Finally, the invention provides a general framework for comparing the semantic structural units of the unstructured medical document, as shown in fig. 5, and develops an algorithm effectively combining a knowledge base strategy and a pre-training language model strategy to realize the semantic alignment of the phenotype information fine granularity level of the unstructured medical document.
In order to further illustrate the technical scheme and advantages of the invention, the following description is made through specific experiments.
Given medical text a: patients suddenly showed severe vomiting and abdominal pain with mild fever. Blood convention WBC 12.9x109/L "; medical text B: patient's sudden severe vomiting, mild abdominal pain in abdomen, no fever. Blood convention, white blood cell bias. ". The accurate semantic comparison technology for key medical information in medical texts, which is established by the invention, can obtain the comparison result shown in figure 6. It can be seen that, despite the "sudden severe vomiting" and "sudden severe vomiting", "WBC 12.9x109/L" and "blood convention: the white blood cells are higher "are not identical literally, but they are identical on a semantic level by semantic structuring and standardization techniques; "light fever" and "no fever" are quite different on a semantic level, although they both have "fever" keywords. Therefore, the invention effectively improves the accuracy of the comparison of the key medical information in the medical text.
Example two
As shown in fig. 7, the present invention provides a system for precisely comparing semantic meaning of key medical information in a medical text, which is used for implementing the method for precisely comparing semantic meaning of key medical information in a medical text according to the first embodiment, and specifically includes:
the key medical information extraction module 10 is used for inputting two different medical texts, extracting medical information contained in the medical texts, and carrying out standardized processing on the medical information to obtain a structured and standardized semantic structure unit list in the medical texts;
the similarity distinguishing model establishing module 20 is configured to establish a similarity distinguishing model of the semantic structural units based on the semantic structural unit list;
the key medical information comparison module 30 is used for sequentially comparing the phenotype concepts and the attribute sets in the semantic structural units, comprehensively judging the similarity types of the complete semantic structural units according to the results of the phenotype concepts and the attribute sets based on the semantic structural unit similarity distinguishing model, and obtaining key medical information comparison results.
The foregoing accurate semantic comparison method for the key medical information in the medical text is used to implement the foregoing accurate semantic comparison method for the key medical information in the medical text, so that the specific implementation of the accurate semantic comparison system for the key medical information in the medical text may be the embodiment part of the foregoing accurate semantic comparison method for the key medical information in the medical text, for example, the key medical information extraction module 10, the similarity distinction model establishment module 20, and the key medical information comparison module 30 are respectively used to implement steps S1, S2, and S3 in the foregoing accurate semantic comparison method for the key medical information in the medical text, so that the specific implementation thereof may refer to descriptions of the corresponding embodiments of the respective parts, and in order to avoid redundancy, details are not repeated herein.
Example III
The embodiment of the invention also provides electronic equipment, which comprises a processor, a memory and a bus system, wherein the processor is connected with the memory through the bus system, the memory is used for storing instructions, and the processor is used for executing the instructions stored by the memory so as to realize the accurate semantic comparison method facing the key medical information in the medical text.
Example IV
The embodiment of the invention also provides a computer storage medium which stores a computer software product, wherein the computer software product comprises a plurality of instructions for enabling a piece of computer equipment to execute the accurate semantic comparison method facing the key medical information in the medical text.
It will be appreciated by those skilled in the art that embodiments of the present application may be provided as a method, system, or computer program product.
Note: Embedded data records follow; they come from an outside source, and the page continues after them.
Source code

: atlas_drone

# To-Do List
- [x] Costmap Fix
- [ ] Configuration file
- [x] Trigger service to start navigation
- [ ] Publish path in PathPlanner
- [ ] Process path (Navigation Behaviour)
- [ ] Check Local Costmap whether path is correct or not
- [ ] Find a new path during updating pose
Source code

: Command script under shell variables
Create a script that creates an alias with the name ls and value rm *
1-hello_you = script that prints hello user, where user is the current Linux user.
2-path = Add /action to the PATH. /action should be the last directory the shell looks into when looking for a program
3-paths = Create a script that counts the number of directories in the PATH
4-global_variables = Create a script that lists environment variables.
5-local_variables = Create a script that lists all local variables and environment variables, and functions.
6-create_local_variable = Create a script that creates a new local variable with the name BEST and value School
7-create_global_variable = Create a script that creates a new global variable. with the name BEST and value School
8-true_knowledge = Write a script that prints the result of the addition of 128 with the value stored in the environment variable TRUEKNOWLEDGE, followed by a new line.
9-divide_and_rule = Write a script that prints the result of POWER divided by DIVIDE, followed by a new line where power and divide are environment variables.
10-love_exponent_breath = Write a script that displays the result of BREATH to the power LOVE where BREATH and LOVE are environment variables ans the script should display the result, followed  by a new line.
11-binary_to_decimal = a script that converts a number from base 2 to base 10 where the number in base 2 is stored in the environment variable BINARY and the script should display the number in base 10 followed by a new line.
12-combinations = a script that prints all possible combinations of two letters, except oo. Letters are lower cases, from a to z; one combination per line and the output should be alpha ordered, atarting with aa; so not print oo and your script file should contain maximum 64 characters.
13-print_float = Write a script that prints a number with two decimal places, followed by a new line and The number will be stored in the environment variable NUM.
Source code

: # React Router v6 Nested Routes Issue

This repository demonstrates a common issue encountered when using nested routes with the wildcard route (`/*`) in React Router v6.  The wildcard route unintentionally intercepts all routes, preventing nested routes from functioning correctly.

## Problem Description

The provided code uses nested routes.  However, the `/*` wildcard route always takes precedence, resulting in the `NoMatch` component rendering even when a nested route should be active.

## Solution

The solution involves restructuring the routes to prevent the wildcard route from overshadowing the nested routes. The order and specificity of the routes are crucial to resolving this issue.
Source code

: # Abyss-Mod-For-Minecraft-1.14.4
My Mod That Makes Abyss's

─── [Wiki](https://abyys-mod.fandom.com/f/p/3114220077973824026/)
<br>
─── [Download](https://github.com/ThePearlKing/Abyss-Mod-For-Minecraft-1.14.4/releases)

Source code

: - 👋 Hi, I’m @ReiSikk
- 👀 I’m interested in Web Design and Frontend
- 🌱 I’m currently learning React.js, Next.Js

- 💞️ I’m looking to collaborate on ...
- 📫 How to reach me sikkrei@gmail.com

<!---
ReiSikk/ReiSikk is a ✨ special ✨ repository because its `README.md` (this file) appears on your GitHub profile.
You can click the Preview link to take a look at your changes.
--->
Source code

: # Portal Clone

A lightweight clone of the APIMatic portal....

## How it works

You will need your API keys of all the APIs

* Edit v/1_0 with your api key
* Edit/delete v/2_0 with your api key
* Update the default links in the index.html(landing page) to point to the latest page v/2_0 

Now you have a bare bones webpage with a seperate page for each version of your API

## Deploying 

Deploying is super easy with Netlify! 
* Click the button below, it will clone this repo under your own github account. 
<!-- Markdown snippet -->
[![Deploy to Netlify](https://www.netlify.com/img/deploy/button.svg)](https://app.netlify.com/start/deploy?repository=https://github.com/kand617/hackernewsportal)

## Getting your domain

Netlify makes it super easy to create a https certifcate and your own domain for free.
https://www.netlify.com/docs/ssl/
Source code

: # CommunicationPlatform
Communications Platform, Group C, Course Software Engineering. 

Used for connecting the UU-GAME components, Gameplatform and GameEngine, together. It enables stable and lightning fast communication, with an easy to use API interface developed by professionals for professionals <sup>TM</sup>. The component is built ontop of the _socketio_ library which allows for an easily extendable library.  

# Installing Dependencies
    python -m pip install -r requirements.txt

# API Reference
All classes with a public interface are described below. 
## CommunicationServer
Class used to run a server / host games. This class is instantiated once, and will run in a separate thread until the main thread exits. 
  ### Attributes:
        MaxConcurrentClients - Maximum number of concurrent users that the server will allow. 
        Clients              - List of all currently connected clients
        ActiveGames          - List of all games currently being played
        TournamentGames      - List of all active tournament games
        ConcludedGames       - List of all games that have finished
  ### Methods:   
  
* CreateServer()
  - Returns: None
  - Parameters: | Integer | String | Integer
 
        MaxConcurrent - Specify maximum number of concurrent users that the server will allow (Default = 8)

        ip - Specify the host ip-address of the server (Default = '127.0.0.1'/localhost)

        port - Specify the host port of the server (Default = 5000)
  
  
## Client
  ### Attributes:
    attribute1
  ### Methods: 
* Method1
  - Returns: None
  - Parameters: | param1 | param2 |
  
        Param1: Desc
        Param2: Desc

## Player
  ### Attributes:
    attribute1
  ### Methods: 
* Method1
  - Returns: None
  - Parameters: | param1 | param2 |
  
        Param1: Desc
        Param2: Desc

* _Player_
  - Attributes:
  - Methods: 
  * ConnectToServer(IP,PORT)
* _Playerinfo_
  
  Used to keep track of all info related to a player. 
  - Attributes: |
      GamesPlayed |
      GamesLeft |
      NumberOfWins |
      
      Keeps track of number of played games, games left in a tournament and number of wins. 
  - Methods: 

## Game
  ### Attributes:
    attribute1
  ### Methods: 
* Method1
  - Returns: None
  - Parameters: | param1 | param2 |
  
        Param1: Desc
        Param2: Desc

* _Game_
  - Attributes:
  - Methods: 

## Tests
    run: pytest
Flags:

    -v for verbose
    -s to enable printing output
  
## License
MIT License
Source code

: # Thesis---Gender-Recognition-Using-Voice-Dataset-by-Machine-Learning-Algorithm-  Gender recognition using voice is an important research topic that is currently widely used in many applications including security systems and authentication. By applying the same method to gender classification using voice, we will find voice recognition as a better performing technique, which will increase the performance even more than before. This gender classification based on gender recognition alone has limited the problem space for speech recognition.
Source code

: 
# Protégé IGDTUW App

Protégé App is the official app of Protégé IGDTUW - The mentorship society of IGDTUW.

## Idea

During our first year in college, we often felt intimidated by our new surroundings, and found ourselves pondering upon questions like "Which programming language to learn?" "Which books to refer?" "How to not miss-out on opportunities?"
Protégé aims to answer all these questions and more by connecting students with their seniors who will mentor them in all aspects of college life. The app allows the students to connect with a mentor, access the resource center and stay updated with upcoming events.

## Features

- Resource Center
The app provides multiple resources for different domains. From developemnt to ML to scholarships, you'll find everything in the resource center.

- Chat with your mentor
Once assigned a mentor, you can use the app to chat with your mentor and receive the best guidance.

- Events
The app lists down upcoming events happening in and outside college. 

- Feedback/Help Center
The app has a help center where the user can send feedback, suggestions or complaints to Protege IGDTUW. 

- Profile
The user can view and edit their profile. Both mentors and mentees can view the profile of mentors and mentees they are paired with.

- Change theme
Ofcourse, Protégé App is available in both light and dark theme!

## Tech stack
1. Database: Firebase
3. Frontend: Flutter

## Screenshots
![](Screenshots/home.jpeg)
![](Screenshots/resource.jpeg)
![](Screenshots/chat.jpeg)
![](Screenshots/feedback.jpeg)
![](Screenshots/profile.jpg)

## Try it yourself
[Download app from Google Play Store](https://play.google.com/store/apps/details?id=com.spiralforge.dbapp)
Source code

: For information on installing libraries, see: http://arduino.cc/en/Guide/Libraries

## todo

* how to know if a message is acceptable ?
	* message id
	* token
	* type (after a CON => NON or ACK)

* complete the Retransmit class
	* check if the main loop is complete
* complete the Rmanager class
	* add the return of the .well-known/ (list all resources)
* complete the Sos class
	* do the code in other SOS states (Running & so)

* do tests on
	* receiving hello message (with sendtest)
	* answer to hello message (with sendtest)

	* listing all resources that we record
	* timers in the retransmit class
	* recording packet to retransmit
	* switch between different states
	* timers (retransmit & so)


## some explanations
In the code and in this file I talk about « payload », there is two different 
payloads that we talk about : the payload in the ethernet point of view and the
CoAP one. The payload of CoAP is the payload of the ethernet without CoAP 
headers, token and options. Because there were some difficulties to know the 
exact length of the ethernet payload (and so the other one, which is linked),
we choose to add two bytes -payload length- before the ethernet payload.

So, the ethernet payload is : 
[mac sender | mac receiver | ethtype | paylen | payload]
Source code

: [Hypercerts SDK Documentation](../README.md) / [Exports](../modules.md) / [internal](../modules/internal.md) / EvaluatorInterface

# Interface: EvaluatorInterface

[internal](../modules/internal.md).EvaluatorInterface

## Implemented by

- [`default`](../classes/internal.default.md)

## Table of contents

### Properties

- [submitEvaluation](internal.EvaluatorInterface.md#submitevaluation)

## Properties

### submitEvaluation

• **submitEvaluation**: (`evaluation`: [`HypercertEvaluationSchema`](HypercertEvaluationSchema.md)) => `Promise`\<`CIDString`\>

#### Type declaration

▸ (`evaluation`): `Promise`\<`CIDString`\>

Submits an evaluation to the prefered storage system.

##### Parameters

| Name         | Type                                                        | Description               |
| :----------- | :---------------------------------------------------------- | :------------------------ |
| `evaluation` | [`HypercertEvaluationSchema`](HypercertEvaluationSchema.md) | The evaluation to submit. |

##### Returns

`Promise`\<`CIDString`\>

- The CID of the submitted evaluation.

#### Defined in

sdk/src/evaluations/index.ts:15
Accordingly, the present application may take the form of an entirely hardware embodiment, an entirely software embodiment or an embodiment combining software and hardware aspects. Furthermore, the present application may take the form of a computer program product embodied on one or more computer-usable storage media (including, but not limited to, disk storage, CD-ROM, optical storage, and the like) having computer-usable program code embodied therein.
The present application is described with reference to flowchart illustrations and/or block diagrams of methods, apparatus (systems) and computer program products according to embodiments of the application. It will be understood that each flow and/or block of the flowchart illustrations and/or block diagrams, and combinations of flows and/or blocks in the flowchart illustrations and/or block diagrams, can be implemented by computer program instructions. These computer program instructions may be provided to a processor of a general purpose computer, special purpose computer, embedded processor, or other programmable data processing apparatus to produce a machine, such that the instructions, which execute via the processor of the computer or other programmable data processing apparatus, create means for implementing the functions specified in the flowchart flow or flows and/or block diagram block or blocks.
These computer program instructions may also be stored in a computer-readable memory that can direct a computer or other programmable data processing apparatus to function in a particular manner, such that the instructions stored in the computer-readable memory produce an article of manufacture including instruction means which implement the function specified in the flowchart flow or flows and/or block diagram block or blocks. These computer program instructions may also be loaded onto a computer or other programmable data processing apparatus to cause a series of operational steps to be performed on the computer or other programmable apparatus to produce a computer implemented process such that the instructions which execute on the computer or other programmable apparatus provide steps for implementing the functions specified in the flowchart flow or flows and/or block diagram block or blocks.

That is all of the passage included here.